Check each line of the material, and show the ones that include the word "between".

● ● ● ●

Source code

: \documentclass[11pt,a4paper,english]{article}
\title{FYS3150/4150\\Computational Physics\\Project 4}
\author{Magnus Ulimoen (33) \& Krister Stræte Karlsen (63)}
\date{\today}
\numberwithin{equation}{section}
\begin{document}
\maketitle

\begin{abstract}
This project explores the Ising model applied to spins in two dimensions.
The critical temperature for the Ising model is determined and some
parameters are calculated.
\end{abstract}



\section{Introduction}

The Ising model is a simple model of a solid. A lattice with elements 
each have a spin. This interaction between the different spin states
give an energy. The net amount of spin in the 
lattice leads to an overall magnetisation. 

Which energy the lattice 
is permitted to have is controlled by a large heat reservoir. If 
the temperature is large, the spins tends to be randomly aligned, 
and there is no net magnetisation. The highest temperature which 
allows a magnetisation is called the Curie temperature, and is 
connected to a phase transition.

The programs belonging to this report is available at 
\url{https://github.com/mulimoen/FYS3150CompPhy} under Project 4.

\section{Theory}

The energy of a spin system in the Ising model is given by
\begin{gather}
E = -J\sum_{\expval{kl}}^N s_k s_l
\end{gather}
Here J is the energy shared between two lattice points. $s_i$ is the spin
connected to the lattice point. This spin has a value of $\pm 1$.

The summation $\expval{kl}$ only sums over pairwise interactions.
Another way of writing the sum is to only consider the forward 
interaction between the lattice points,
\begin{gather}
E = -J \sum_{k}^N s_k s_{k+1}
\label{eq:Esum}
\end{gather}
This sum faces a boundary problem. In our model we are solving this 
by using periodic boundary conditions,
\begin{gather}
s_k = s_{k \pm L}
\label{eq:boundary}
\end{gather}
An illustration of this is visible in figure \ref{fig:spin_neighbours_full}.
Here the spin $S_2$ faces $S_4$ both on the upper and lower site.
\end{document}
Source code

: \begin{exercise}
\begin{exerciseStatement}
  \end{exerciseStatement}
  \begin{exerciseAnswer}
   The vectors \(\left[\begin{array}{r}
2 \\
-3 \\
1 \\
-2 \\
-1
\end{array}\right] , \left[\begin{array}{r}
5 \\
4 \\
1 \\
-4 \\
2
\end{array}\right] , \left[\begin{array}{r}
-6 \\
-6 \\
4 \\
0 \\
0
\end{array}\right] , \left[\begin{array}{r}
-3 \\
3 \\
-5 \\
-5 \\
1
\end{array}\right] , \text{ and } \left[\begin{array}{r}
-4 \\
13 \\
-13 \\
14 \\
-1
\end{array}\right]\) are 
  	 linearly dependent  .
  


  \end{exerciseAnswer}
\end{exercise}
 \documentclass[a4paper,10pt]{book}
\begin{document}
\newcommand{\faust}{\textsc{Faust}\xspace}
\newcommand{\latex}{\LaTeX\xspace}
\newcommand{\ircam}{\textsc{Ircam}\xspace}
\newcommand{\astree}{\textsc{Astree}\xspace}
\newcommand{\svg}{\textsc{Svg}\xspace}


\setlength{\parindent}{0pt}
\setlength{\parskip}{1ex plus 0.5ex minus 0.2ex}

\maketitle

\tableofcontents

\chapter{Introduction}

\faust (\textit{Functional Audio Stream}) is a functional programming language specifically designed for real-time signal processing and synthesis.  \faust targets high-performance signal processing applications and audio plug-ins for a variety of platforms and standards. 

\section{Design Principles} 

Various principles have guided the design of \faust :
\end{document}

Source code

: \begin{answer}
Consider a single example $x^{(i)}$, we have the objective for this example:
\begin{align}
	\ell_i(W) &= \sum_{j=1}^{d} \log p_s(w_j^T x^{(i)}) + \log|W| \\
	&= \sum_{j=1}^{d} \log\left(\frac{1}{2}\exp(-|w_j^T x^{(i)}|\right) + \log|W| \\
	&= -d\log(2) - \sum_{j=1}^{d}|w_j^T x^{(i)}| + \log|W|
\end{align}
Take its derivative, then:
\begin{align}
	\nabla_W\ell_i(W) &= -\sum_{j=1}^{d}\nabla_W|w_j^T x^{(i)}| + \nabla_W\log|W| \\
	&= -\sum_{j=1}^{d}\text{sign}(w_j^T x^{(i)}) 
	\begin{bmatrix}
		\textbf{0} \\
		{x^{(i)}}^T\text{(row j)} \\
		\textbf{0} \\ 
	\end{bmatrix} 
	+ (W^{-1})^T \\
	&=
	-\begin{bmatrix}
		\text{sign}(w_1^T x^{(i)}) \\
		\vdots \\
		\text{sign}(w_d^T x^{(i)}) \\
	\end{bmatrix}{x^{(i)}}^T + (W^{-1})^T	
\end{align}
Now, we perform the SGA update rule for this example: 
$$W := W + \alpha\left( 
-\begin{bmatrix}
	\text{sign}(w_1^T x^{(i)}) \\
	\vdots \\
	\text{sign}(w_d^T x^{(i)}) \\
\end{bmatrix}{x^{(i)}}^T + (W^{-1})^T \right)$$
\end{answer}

● ● ● ●

● **RESPONSE AREA**
each have a spin. This interaction between the different spin states
Here J is the energy shared between two lattice points. $s_i$ is the spin
interaction between the lattice points,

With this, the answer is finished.